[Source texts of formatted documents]

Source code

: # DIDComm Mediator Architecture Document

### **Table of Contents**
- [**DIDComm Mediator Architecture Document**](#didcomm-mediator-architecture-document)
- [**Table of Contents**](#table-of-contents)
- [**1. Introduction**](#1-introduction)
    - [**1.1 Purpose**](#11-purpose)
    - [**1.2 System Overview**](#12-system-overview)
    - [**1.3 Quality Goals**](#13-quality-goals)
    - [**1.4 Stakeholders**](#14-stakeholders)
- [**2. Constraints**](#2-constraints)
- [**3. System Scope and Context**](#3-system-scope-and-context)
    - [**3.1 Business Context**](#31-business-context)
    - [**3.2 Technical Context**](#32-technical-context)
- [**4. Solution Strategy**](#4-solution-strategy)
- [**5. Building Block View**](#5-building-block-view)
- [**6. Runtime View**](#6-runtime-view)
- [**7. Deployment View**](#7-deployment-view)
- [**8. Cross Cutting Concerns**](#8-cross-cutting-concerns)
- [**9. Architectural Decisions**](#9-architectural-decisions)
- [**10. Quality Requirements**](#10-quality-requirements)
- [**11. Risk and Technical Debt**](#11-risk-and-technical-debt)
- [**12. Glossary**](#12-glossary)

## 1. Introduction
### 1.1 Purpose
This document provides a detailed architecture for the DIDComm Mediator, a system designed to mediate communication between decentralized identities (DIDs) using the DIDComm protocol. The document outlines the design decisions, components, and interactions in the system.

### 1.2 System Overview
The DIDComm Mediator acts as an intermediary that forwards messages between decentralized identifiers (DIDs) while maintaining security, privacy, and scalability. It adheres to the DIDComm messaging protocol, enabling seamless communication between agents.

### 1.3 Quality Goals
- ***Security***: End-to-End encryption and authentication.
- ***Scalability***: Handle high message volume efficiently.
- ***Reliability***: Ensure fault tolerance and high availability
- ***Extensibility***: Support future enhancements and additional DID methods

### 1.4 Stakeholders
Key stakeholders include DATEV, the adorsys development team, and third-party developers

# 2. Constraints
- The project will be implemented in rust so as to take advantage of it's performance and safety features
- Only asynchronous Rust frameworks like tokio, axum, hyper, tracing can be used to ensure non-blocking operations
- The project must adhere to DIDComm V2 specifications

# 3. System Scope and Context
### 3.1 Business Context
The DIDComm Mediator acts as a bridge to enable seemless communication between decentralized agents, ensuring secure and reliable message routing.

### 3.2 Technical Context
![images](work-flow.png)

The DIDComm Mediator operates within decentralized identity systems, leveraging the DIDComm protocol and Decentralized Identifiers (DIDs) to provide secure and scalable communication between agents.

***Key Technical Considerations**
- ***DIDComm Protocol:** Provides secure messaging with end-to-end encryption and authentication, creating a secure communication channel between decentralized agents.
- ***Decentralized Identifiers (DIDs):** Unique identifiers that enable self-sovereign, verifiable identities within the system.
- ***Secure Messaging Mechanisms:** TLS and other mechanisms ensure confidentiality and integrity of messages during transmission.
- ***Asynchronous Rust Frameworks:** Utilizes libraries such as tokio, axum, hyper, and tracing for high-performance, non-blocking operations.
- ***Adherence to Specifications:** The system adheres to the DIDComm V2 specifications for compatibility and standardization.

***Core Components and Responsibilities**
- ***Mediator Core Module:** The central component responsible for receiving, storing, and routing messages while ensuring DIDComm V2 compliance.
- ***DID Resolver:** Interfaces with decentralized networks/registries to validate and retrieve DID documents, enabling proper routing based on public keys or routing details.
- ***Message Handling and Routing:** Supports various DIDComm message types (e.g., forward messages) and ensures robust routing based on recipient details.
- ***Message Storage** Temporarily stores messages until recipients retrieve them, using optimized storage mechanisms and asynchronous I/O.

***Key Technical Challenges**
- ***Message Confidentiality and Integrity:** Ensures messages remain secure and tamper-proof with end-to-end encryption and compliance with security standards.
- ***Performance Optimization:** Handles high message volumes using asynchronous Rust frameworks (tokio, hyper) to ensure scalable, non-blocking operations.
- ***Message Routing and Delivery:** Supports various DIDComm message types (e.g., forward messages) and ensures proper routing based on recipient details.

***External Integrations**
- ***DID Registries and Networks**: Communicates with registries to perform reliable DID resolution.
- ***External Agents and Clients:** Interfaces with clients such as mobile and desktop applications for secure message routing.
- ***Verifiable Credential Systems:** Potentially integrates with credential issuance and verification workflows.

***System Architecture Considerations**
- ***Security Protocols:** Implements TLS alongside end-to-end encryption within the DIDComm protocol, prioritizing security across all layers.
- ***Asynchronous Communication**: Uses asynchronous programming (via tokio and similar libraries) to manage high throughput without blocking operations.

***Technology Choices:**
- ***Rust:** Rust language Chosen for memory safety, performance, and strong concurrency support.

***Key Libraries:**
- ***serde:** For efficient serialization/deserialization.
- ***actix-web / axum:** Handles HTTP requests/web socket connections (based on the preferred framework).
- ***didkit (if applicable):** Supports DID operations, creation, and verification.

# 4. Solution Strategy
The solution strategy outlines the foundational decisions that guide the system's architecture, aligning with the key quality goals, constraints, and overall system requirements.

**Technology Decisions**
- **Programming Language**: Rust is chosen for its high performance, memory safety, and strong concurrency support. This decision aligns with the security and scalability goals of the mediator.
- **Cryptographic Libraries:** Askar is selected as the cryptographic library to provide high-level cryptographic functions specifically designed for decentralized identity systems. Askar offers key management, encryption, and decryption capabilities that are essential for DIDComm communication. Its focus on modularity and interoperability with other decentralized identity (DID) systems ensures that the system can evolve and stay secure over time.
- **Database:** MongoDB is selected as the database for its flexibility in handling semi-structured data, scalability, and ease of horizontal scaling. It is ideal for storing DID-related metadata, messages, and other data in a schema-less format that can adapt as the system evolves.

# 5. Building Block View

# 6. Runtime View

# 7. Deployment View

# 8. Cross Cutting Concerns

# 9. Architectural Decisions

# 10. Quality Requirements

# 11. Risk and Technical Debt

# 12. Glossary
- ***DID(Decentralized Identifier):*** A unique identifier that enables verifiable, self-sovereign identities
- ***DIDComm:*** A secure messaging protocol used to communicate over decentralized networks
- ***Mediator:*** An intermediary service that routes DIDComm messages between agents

Aim of the task
Reproduce, exactly as they stand in the data above, the lines from the one that holds "- [**DIDComm Mediator" to the one that holds "- [**1.4 Stakeholders**](#14-stakeholders)", inclusive.

Your solution
- [**DIDComm Mediator Architecture Document**](#didcomm-mediator-architecture-document)
- [**Table of Contents**](#table-of-contents)
- [**1. Introduction**](#1-introduction)
    - [**1.1 Purpose**](#11-purpose)
    - [**1.2 System Overview**](#12-system-overview)
    - [**1.3 Quality Goals**](#13-quality-goals)
    - [**1.4 Stakeholders**](#14-stakeholders)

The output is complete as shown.